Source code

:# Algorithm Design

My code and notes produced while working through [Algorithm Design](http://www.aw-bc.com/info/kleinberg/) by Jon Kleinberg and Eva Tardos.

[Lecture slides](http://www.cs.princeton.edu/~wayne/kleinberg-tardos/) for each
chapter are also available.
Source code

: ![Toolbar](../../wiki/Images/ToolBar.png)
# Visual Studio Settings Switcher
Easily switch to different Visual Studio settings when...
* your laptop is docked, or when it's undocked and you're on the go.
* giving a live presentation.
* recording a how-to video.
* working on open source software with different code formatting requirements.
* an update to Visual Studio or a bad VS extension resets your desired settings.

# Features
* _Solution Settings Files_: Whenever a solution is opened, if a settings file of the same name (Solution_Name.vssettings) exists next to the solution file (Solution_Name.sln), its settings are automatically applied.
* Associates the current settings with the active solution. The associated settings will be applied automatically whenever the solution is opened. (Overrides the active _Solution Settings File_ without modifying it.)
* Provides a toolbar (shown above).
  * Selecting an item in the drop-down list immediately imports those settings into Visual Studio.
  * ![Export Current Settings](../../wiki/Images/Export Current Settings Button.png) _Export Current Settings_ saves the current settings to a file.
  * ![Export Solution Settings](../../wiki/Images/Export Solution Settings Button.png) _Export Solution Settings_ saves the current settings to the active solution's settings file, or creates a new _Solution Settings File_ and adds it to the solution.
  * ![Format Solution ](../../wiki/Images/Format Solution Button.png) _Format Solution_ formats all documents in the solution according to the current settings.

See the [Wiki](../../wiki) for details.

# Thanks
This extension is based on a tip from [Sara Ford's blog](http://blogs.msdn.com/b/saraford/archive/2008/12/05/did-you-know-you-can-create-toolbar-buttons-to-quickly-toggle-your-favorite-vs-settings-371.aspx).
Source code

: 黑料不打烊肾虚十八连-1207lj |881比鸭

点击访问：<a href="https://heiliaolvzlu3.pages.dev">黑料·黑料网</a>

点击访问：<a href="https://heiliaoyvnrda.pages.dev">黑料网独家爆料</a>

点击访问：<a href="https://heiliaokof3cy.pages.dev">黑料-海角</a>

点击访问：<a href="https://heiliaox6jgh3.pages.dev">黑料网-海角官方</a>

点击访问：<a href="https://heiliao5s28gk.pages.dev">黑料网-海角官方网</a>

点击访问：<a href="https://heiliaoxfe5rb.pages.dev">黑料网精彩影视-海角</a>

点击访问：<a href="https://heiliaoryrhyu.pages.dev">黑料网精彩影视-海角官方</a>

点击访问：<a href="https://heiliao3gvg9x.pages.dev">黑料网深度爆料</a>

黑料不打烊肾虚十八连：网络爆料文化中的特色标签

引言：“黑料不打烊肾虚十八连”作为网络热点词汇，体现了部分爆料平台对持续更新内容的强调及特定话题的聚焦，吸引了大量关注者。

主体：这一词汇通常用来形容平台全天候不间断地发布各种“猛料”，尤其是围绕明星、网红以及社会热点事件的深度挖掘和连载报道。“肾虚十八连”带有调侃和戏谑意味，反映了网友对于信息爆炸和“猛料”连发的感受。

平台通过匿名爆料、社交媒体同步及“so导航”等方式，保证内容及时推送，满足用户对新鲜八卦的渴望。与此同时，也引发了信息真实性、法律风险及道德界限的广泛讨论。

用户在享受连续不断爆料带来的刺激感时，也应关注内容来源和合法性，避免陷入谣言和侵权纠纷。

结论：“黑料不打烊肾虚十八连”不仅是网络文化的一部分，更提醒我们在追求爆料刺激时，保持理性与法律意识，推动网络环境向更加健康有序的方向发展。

* _Exercise brief_
Search term "applied": return each line of the data that contains it.

* _Your solution_
* _Solution Settings Files_: Whenever a solution is opened, if a settings file of the same name (Solution_Name.vssettings) exists next to the solution file (Solution_Name.sln), its settings are automatically applied.
* Associates the current settings with the active solution. The associated settings will be applied automatically whenever the solution is opened. (Overrides the active _Solution Settings File_ without modifying it.)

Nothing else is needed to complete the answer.